Yeah, it’s real. It’s real for me, at least. Maybe it shouldn’t be. Maybe I shouldn’t get so caught up in fictional corruption or Quentin Compson or a “Top of the Pops” performance. But I do get caught up in it, and I’m tired of pretending as though I don’t and avoiding the subject in my writing.
I want to write and I want to be good at it. Writing is not easy for me. When I started this blog, I thought it would afford me practice and experience that would turn me into someone who could produce quality work on a regular basis. Four years on, it was obvious I had not become that magical creature. As banal as it sounds, all that time spent digging through Neil Diamond interviews inspired me when I didn’t realize I even needed inspiration. He has said that “I Am…I Said” took four months to write, that he’s not an inherently good songwriter and he has to work hard at it. I knew I wasn’t working hard enough at my own writing, digging deep enough, or even doing enough research. Again, it’s banal, but I decided if Neil Diamond can change himself from that goofy scared kid on the “Glen Campbell Goodtime Hour” into the modern day troubadour on the BBC a year later, then maybe I can transform into a decent writer, someone who is respected amongst my peers.

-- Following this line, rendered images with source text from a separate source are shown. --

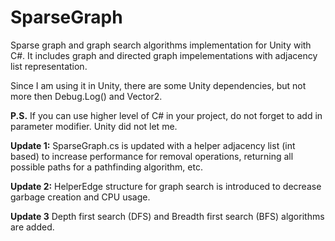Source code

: # SparseGraph

Sparse graph and graph search algorithms implementation for Unity with C#. It includes graph and directed graph
impelementations with adjacency list representation.

Since I am using it in Unity, there are some Unity dependencies, but not more then Debug.Log() and Vector2.

**P.S.** If you can use higher level of C# in your project, do not forget to add in parameter modifier. Unity did not let me.

**Update 1:** SparseGraph.cs is updated with a helper adjacency list (int based) to increase performance for removal
              operations, returning all possible paths for a pathfinding algorithm, etc.
              
**Update 2:** HelperEdge structure for graph search is introduced to decrease garbage creation and CPU usage.

**Update 3** Depth first search (DFS) and  Breadth first search (BFS) algorithms are added.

Of course, Neil kept transitioning and didn’t stop, flying in spectacular fashion through a series of phases: Larger-than-life panty-dodging sex god, attention-starved bead-covered sell-out, and finally respected and loved showman who gets to smack the shit out of Jimmy Kimmel. That’s his thing, and though right now I am disappointed in him, I am also sane enough to know that it’s not my place to judge. Still, I plan on taking his career path as a cautionary tale, although I don’t imagine I’ll ever get to the point where I need people to throw their knickers at me to prove that I’m worthwhile. Panty throwing is always optional. (It’s not optional.)
After spending about an hour laying in the hallway, staring at the ceiling and tightly hugging Dark Side of the Moon because I failed to get a firm hold on this post — it took me weeks to manage the final sentence — I wonder how hard this is going to be. It’s easy for me to say I should work at writing. It’s not going to be easy for me to actually do it, but I have to, and that means less posts on the blog. I will still post here because the only thing I’m moderately good at writing is film and cultural criticism, but it will mean less overall posts and hopefully less of the half-formed almost-critiques that I’ve been just barely getting away with. And when I’m not struggling over some epic screed on how Ginger Rogers’ ostrich feather dress represents fascism and the decline of the bourgeoisie, I will still be posting important Regis Toomey updates via The Phantom Creeps recaps, photos, schedules, my Projects and screencaps, because those things are fun.
And now the final sentence that took me so long to write: Wish me luck.